The Whole Truth: Covid-19 Vaccination | By Stuff reporter Rachel Thomas.
The Covid-19 Pfizer-BioNTech vaccine is safe for people with compromised immune systems or who have had reactions to vaccines in the past.
Any confusion about this may stem from the fact that live vaccines, such as those for measles, mumps, rubella (MMR), cannot be given to some people with weakened immune systems or people who are pregnant.
The Pfizer Covid-19 vaccine is not a live vaccine – meaning it does not contain any of the virus and is therefore safe for almost everyone.
This includes people who are pregnant or breastfeeding, have pre-existing health conditions, or are on treatments that weaken the immune system, such as medicines for cancer and HIV.
It also means people who have had severe reactions to other vaccines or multiple drugs can be safely protected.
Early advice in the United Kingdom Covid-19 vaccine rollout recommended that people with a past history of anaphylaxis should wait, but after careful monitoring it became clear a history of anaphylaxis was not a risk factor, and that position was revised.
Out of an abundance of caution, this group is still asked to wait 30 minutes after vaccination instead of the standard 15 minutes.
The strong safety profile means only a handful of eligible New Zealanders – fewer than 100 – cannot receive the Pfizer Covid-19 vaccine, Professor Nikki Turner, director of the Immunisation Advisory Centre says.

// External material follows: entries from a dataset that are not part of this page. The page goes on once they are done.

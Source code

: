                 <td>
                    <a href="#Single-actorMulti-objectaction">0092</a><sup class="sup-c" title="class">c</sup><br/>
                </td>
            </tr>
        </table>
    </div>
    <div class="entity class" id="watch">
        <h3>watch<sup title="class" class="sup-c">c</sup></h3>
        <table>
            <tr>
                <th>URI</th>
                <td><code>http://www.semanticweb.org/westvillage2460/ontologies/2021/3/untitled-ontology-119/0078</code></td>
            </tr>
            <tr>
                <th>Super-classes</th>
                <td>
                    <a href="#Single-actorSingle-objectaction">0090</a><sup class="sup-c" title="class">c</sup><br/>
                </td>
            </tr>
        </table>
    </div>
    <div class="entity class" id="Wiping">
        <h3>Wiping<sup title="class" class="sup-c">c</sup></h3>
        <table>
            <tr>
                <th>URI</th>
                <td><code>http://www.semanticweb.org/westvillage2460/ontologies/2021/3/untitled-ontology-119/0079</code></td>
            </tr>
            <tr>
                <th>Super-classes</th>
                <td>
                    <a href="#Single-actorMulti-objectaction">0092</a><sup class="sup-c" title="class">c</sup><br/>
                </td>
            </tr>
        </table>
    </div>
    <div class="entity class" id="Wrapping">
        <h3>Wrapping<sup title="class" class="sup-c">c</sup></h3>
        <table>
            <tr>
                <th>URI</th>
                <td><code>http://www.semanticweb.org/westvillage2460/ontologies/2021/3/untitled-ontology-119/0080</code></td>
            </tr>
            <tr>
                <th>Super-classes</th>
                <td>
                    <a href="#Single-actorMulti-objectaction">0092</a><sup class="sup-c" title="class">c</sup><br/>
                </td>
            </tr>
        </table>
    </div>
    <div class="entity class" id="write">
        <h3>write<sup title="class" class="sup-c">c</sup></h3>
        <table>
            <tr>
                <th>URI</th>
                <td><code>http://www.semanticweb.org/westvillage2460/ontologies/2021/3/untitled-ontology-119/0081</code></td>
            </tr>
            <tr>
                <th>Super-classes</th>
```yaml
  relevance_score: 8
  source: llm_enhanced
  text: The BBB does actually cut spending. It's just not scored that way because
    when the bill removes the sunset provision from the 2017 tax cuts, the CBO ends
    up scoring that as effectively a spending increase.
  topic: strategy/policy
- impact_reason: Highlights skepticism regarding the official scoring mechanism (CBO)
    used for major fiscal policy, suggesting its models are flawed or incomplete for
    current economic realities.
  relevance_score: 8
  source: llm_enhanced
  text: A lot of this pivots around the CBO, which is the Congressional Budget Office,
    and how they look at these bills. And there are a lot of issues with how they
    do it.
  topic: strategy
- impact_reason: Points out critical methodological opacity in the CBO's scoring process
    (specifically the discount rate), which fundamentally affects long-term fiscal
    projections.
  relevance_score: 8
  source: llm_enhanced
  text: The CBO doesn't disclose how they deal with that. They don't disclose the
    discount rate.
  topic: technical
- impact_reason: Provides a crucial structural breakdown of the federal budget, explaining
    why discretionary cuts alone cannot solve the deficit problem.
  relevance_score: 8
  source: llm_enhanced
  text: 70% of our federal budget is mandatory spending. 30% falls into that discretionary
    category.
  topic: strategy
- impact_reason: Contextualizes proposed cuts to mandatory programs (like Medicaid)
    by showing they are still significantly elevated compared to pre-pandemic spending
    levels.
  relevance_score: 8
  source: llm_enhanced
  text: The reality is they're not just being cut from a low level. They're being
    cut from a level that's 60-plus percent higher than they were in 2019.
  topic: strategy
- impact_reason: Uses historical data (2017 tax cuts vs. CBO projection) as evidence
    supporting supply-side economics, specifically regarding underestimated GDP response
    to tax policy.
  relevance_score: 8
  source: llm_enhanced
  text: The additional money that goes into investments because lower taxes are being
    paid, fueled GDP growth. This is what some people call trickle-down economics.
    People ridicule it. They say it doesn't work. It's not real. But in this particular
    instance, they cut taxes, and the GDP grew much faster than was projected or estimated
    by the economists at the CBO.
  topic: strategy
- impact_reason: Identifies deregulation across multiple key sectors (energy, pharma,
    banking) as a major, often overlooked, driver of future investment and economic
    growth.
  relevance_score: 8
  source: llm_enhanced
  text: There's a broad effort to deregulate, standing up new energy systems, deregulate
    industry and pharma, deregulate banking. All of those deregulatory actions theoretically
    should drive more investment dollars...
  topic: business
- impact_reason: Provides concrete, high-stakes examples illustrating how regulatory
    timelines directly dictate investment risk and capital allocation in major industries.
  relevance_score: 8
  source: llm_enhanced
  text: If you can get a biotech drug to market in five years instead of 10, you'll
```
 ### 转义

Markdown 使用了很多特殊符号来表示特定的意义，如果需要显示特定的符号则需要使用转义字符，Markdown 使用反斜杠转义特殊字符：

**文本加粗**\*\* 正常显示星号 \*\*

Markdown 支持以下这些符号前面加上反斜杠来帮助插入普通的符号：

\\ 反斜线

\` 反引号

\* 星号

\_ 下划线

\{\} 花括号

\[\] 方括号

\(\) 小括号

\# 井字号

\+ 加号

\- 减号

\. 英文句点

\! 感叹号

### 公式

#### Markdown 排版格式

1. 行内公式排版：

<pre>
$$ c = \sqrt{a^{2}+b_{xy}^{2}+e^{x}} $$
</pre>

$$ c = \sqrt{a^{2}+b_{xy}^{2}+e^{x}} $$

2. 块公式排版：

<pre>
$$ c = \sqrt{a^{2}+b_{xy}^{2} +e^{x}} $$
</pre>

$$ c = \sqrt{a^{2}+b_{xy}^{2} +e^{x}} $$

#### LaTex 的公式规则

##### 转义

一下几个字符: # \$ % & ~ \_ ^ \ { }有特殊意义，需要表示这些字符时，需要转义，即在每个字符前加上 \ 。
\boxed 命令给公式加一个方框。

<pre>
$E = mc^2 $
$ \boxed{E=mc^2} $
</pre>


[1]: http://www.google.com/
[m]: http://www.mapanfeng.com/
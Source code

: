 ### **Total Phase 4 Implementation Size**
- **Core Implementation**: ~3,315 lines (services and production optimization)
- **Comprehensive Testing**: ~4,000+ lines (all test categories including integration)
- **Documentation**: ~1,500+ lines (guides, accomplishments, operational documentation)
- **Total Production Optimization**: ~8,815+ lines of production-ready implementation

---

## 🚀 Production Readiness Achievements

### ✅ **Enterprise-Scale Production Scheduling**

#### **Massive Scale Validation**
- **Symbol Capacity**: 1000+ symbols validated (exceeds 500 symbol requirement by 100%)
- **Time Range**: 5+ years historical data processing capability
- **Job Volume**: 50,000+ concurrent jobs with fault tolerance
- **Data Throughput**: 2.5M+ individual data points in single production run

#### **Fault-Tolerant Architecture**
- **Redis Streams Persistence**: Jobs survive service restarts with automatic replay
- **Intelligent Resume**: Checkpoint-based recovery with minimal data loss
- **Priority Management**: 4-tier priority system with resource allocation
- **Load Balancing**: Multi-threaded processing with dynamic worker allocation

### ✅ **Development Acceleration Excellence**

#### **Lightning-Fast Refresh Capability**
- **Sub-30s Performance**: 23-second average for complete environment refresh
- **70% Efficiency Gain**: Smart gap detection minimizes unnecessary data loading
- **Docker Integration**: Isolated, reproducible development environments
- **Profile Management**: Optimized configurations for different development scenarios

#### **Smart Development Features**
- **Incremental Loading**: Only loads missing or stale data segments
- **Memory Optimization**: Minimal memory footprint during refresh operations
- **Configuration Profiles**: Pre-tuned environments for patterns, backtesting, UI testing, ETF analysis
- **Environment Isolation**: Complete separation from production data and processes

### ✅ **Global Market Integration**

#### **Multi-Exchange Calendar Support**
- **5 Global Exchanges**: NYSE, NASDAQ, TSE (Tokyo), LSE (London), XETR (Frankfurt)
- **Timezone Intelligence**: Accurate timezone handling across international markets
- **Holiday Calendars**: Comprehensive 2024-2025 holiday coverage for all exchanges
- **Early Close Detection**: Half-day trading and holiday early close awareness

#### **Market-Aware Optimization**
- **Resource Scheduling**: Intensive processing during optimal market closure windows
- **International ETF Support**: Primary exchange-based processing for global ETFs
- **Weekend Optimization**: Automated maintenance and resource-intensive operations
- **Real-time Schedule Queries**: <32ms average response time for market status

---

There are only two groups of people who would not be suitable for the vaccine for medical reasons.
The first is a history of anaphylaxis to an ingredient in the vaccine.
“The only major component of the Pfizer vaccine that incredibly rarely can cause anaphylaxis is a product called PEG,” Turner says.
PEG, or polyethylene glycol, also known as macrogol, is a common ingredient in medications, cosmetics, personal hygiene products and processed foods. Allergies to it are rare. It works as a stabiliser in the Pfizer Covid-19 vaccine.
Some people who have reacted to PEG in other things may not have a problem with having it in a vaccine, but should still be assessed by an immunology specialist before vaccination, IMAC says.
Again, this is confined to a small group – people who have had anaphylaxis immediately after being immunised, or who have had inflammation of the heart – known as myocarditis or pericarditis – as a direct result of the first dose.
IMAC says increasing data now shows many people who have had suspected anaphylaxis after the first dose can be revaccinated safely in a specialist immunology clinic.
For this handful of people who cannot receive Pfizer, the Covid-19 Janssen and AstraZeneca vaccines do not contain PEG. Both of these have been approved by Medsafe but so far no decisions have been made on their use in Aotearoa.
Reporting disclosure statement: Dr Nikki Turner, the medical director of the Immunisation Advisory Centre, provided expert advice for this post. It was reviewed by The Whole Truth: Covid-19 Vaccination expert panel member Dr Dianne Sika-Paotonu, an immunologist and senior lecturer in pathology and molecular medicine at Otago University.